Pour de nombreuses autres actions, l'effort de la Ville repose en grande partie sur un partenariat étroit avec les associations, signataires avec la collectivité de conventions d'objectifs qui définissent strictement le cadre de leurs interventions ainsi que les financements qui leur sont accordés en contrepartie.
Ces conventions ont toutes été soumises pour approbation au Conseil de Paris, et elles prévoient que c'est à lui qu'il revient, chaque année, de déterminer le montant des aides accordées aux associations, au vu des projets qu'elles sont tenues de présenter.
Ce dispositif conventionnel permet ainsi de contrôler étroitement l'action de ces associations et d'adapter l'effort de la Ville, aux évolutions récentes de l'épidémie.
Sur ce dernier point, il y a lieu de souligner que, si grâce aux trithérapies les personnes contaminées par le V.I.H. sont moins nombreuses à développer la maladie que par le passé, le nombre de malades en grande dépendance reste significatif, d'autant que leur durée de vie augmente.
Les dispositifs existants, tels ceux d'Abritoit, en faveur du logement, conservent toute leur utilité.
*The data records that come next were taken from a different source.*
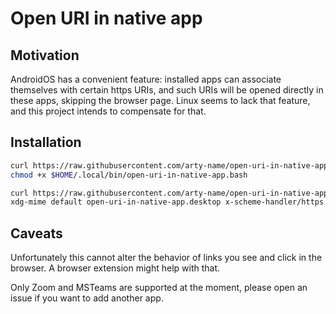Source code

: # Open URI in native app

## Motivation

AndroidOS has a convenient feature: installed apps can associate themselves with certain https URIs, and such URIs will be opened directly in these apps, skipping the browser page. Linux seems to lack that feature, and this project intends to compensate for that.

## Installation

```bash
curl https://raw.githubusercontent.com/arty-name/open-uri-in-native-app/main/open-uri-in-native-app.bash > $HOME/.local/bin/open-uri-in-native-app.bash
chmod +x $HOME/.local/bin/open-uri-in-native-app.bash

curl https://raw.githubusercontent.com/arty-name/open-uri-in-native-app/main/open-uri-in-native-app.desktop > $HOME/.local/share/applications/open-uri-in-native-app.desktop
xdg-mime default open-uri-in-native-app.desktop x-scheme-handler/https
```

## Caveats

Unfortunately this cannot alter the behavior of links you see and click in the browser. A browser extension might help with that.

Only Zoom and MSTeams are supported at the moment, please open an issue if you want to add another app.
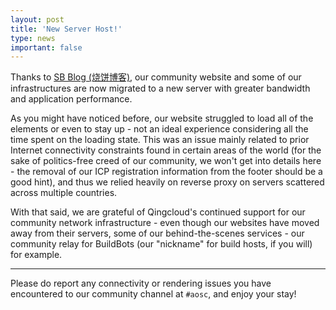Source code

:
 ```yaml
---
layout: post
title: 'New Server Host!'
type: news
important: false
---
```


Thanks to [SB Blog (烧饼博客)](https://sb.sb/), our community website and some of our infrastructures are now migrated to a new server with greater bandwidth and application performance.

As you might have noticed before, our website struggled to load all of the elements or even to stay up - not an ideal experience considering all the time spent on the loading state. This was an issue mainly related to prior Internet connectivity constraints found in certain areas of the world (for the sake of politics-free creed of our community, we won't get into details here - the removal of our ICP registration information from the footer should be a good hint), and thus we relied heavily on reverse proxy on servers scattered across multiple countries.

With that said, we are grateful of Qingcloud's continued support for our community network infrastructure - even though our websites have moved away from their servers, some of our behind-the-scenes services - our community relay for BuildBots (our "nickname" for build hosts, if you will) for example.

--------

Please do report any connectivity or rendering issues you have encountered to our community channel at `#aosc`, and enjoy your stay!
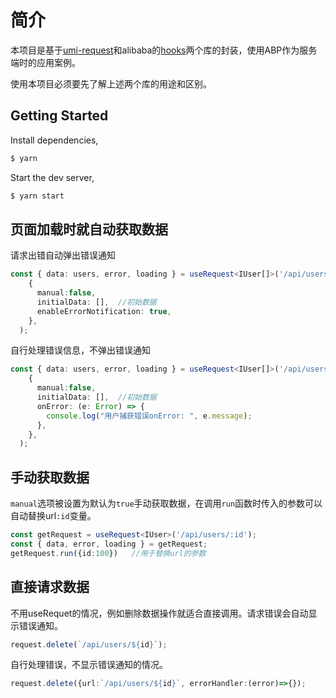 # 简介

本项目是基于[umi-request](https://github.com/umijs/umi-request)和alibaba的[hooks](https://github.com/alibaba/hooks)两个库的封装，使用ABP作为服务端时的应用案例。

使用本项目必须要先了解上述两个库的用途和区别。

## Getting Started

Install dependencies,

```bash
$ yarn
```

Start the dev server,

```bash
$ yarn start
```

## 页面加载时就自动获取数据

请求出错自动弹出错误通知
```ts
const { data: users, error, loading } = useRequest<IUser[]>('/api/users',
    {
      manual:false,
      initialData: [],  //初始数据
      enableErrorNotification: true,
    },
  );
```

自行处理错误信息，不弹出错误通知
```ts
const { data: users, error, loading } = useRequest<IUser[]>('/api/users',
    {
      manual:false,
      initialData: [],  //初始数据
      onError: (e: Error) => {
        console.log("用户捕获错误onError: ", e.message);
      },
    },
  );
```

## 手动获取数据

`manual`选项被设置为默认为`true`手动获取数据，在调用`run`函数时传入的参数可以自动替换url`:id`变量。
```ts
const getRequest = useRequest<IUser>('/api/users/:id');
const { data, error, loading } = getRequest;
getRequest.run({id:100})   //用于替换url的参数
```
## 直接请求数据

不用useRequet的情况，例如删除数据操作就适合直接调用。请求错误会自动显示错误通知。
```ts
request.delete(`/api/users/${id}`);
```

自行处理错误，不显示错误通知的情况。
```ts
request.delete({url:`/api/users/${id}`, errorHandler:(error)=>{});

```

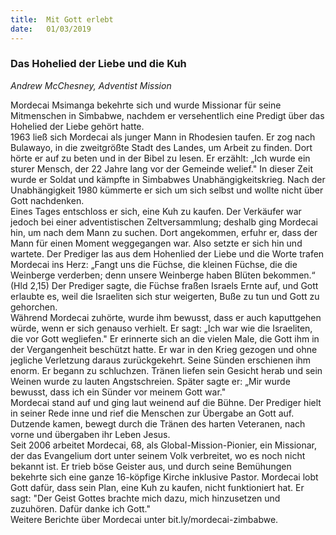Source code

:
```yaml
---
title:  Mit Gott erlebt
date:   01/03/2019
---
```


### Das Hohelied der Liebe und die Kuh

_Andrew McChesney, Adventist Mission_

Mordecai Msimanga bekehrte sich und wurde Missionar für seine Mitmenschen in Simbabwe, nachdem er versehentlich eine Predigt über das Hohelied der Liebe gehört hatte.<br>
1963 ließ sich Mordecai als junger Mann in Rhodesien taufen. Er zog nach Bulawayo, in die zweitgrößte Stadt des Landes, um Arbeit zu finden. Dort hörte er auf zu beten und in der Bibel zu lesen. Er erzählt: „Ich wurde ein sturer Mensch, der 22 Jahre lang vor der Gemeinde welief." In dieser Zeit wurde er Soldat und kämpfte in Simbabwes Unabhängigkeitskrieg. Nach der Unabhängigkeit 1980 kümmerte er sich um sich selbst und wollte nicht über Gott nachdenken.<br>
Eines Tages entschloss er sich, eine Kuh zu kaufen. Der Verkäufer war jedoch bei einer adventistischen Zeltversammlung; deshalb ging Mordecai hin, um nach dem Mann zu suchen. Dort angekommen, erfuhr er, dass der Mann für einen Moment weggegangen war. Also setzte er sich hin und wartete. Der Prediger las aus dem Hohenlied der Liebe und die Worte trafen Mordecai ins Herz: „Fangt uns die Füchse, die kleinen Füchse, die die Weinberge verderben; denn unsere Weinberge haben Blüten bekommen.“ (Hld 2,15) Der Prediger sagte, die Füchse fraßen Israels Ernte auf, und Gott erlaubte es, weil die Israeliten sich stur weigerten, Buße zu tun und Gott zu gehorchen.<br>
Während Mordecai zuhörte, wurde ihm bewusst, dass er auch kaputtgehen würde, wenn er sich genauso verhielt. Er sagt: „Ich war wie die Israeliten, die vor Gott wegliefen." Er erinnerte sich an die vielen Male, die Gott ihm in der Vergangenheit beschützt hatte. Er war in den Krieg gezogen und ohne jegliche Verletzung daraus zurückgekehrt. Seine Sünden erschienen ihm enorm. Er begann zu schluchzen. Tränen liefen sein Gesicht herab und sein Weinen wurde zu lauten Angstschreien. Später sagte er: „Mir wurde bewusst, dass ich ein Sünder vor meinem Gott war."<br>
Mordecai stand auf und ging laut weinend auf die Bühne. Der Prediger hielt in seiner Rede inne und rief die Menschen zur Übergabe an Gott auf. Dutzende kamen, bewegt durch die Tränen des harten Veteranen, nach vorne und übergaben ihr Leben Jesus.<br>
Seit 2006 arbeitet Mordecai, 68, als Global-Mission-Pionier, ein Missionar, der das Evangelium dort unter seinem Volk verbreitet, wo es noch nicht bekannt ist. Er trieb böse Geister aus, und durch seine Bemühungen bekehrte sich eine ganze 16-köpfige Kirche inklusive Pastor. Mordecai lobt Gott dafür, dass sein Plan, eine Kuh zu kaufen, nicht funktioniert hat. Er sagt: "Der Geist Gottes brachte mich dazu, mich hinzusetzen und zuzuhören. Dafür danke ich Gott."<br>
Weitere Berichte über Mordecai unter bit.ly/mordecai-zimbabwe.
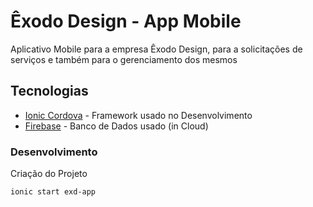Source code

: # Êxodo Design - App Mobile

Aplicativo Mobile para a empresa Êxodo Design, para a solicitações de serviços 
e também para o gerenciamento dos mesmos

## Tecnologias 
* [Ionic Cordova](https://ionicframework.com/docs) - Framework usado no Desenvolvimento
* [Firebase](https://firebase.com/) - Banco de Dados usado (in Cloud)


### Desenvolvimento
Criação do Projeto
```
ionic start exd-app
```
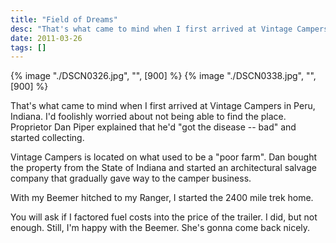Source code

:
 ```yaml
---
title: "Field of Dreams"
desc: "That's what came to mind when I first arrived at Vintage Campers in Peru, Indiana. I'd foolishly worried about not being able to find the place. Proprietor Dan Piper explained that he'd \"got the disease -- bad\" and started collecting."
date: 2011-03-26
tags: []
---
```


{% image "./DSCN0326.jpg", "", [900] %} {% image "./DSCN0338.jpg", "", [900] %}

That's what came to mind when I first arrived at Vintage Campers in Peru, Indiana. I'd foolishly worried about not being able to find the place. Proprietor Dan Piper explained that he'd "got the disease -- bad" and started collecting.

Vintage Campers is located on what used to be a "poor farm". Dan bought the property from the State of Indiana and started an architectural salvage company that gradually gave way to the camper business.

With my Beemer hitched to my Ranger, I started the 2400 mile trek home.

You will ask if I factored fuel costs into the price of the trailer. I did, but not enough. Still, I'm happy with the Beemer. She's gonna come back nicely.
Ils font, au demeurant, l'objet d'une réflexion commune avec les services de l'Etat et les associations concernées afin de déterminer les adaptations futures dont ils pourraient bénéficier.
Vous voyez, Madame, que la collectivité parisienne est toujours vigilante dans le domaine du SIDA. Je vous remercie, Monsieur le Président.
M. CHÉRIOUX, président. - Je voudrais remercier Mme CAPELLE d'avoir bien insisté sur le fait que bien qu'il ne fasse plus autant l'actualité, le SIDA est encore là. Et il y a encore beaucoup à faire pour le combattre.
Je voudrais simplement ajouter deux choses :
- la première, c'est que compte tenu des résultats de la trithérapie, il y a de plus en plus de personnes qui sont en état de travailler, et par conséquent, se posent des problèmes de formation, de stages, et d'aides aux stages, pour les personnes qui sont à nouveau en état de s'intégrer dans le monde du travail.
Il y a certainement un effort à faire de ce côté-là.
Deuxième chose : je voudrais me réjouir de ce que vous avez dit au sujet du dépistage.
Je me permets de vous rappeler, vous ne l'avez peut-être pas su à l'époque, qu'en 1993, j'avais fait voter, par le Sénat, le dépistage systématique. Je n'ai pas été suivi. Le texte n'a pas été voté tel quel par l'Assemblée nationale.
Je mets aux voix, à main levée, le projet de délibération ASES 11 G.
Qui est pour ?
Contre ?
Abstentions ?
Le projet de délibération est adopté. (1999, ASES 11 G).